Dengan definisi yang jelas dan terbatas, hukum tidak bisa dijadikan senjata politik. Ia berfungsi sebagaimana mestinya, melindungi negara dari ancaman serius, bukan membungkam warganya sendiri. Indonesia seharusnya bisa belajar dari praktik ini. Jika kita sungguh ingin memperkuat demokrasi, pasal makar harus dipersempit ruang lingkupnya. Tanpa itu, hukum pidana akan terus dipakai sebagai alat kekuasaan.

Ancaman bagi Demokrasi

Bahaya terbesar dari membiarkan pasal makar dalam bentuk sekarang adalah hilangnya kepercayaan rakyat pada negara. Rakyat yang merasa dibungkam tidak akan diam. Mereka akan mencari cara lain untuk bersuara, bahkan melalui jalur yang lebih ekstrem. Pada titik itulah justru stabilitas negara benar-benar terancam.

Dengan kata lain, penyalahgunaan pasal makar bisa melahirkan makar yang sesungguhnya. Negara yang memilih jalan represi sedang menggali lubang bagi dirinya sendiri.

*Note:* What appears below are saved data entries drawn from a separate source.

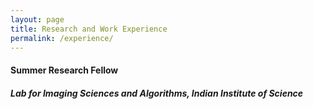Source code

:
 ```yaml
---
layout: page
title: Research and Work Experience
permalink: /experience/
---
```


#### **Summer Research Fellow**  
##### *Lab for Imaging Sciences and Algorithms, Indian Institute of Science*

Sebaliknya, jika negara berani merevisi pasal makar dengan definisi yang jelas, sempit, dan proporsional, Indonesia bisa melangkah menuju demokrasi yang matang. Demokrasi yang sehat bukanlah demokrasi tanpa kritik, melainkan demokrasi yang memberi ruang luas bagi perbedaan pendapat.

Jika ditelusuri lebih jauh, konsep makar memang berakar pada sejarah panjang kolonialisme. Ia lahir dari produk hukum Belanda yang menyesuaikan kondisi politik Eropa kala itu, khususnya pasca-Perang Dunia dan dinamika pemberontakan di berbagai negara.

Ketika KUHP 1946 disusun, konsep makar diadopsi begitu saja tanpa pembaruan substansial. Satu-satunya perubahan hanya mengganti istilah “Raja-Ratu” menjadi “Presiden-Wakil Presiden”. Hal ini menunjukkan persoalan utama: pasal makar tidak pernah sungguh-sungguh dipikirkan ulang dalam kerangka negara merdeka yang menjunjung demokrasi dan hak asasi manusia.

Dalam negara demokrasi, makar sejati tentu harus ditindak tegas. Tidak ada kompromi bagi upaya nyata menggulingkan pemerintahan dengan kekerasan. Namun, ekspresi politik, demonstrasi, dan simbol-simbol perlawanan tidak boleh serta-merta ditarik ke dalam kategori makar.

Jika itu terjadi, hukum berubah menjadi alat kekuasaan yang justru merusak sendi negara hukum itu sendiri. Pada akhirnya, makar terbesar bukanlah pengibaran bendera atau teriakan di jalanan. Makar terbesar justru terjadi ketika negara mengkhianati janji demokrasi yang telah diucapkan sejak 1945.

Reformasi hukum pidana seharusnya menjadi momentum dekolonisasi, membebaskan bangsa dari warisan hukum kolonial yang represif. Namun jika pasal makar tetap dibiarkan dalam tafsir kabur, demokrasi Indonesia hanya akan berjalan di tempat, terjebak dalam bayang-bayang masa lalu.

Negara memiliki pilihan: terus memakai hukum sebagai alat represi, atau berani menempuh jalan reformasi sejati demi demokrasi yang sehat. Jalan yang dipilih akan menentukan, apakah Indonesia akan menjadi bangsa yang benar-benar merdeka, atau terus hidup dalam bayang-bayang kolonial yang tak kunjung usai.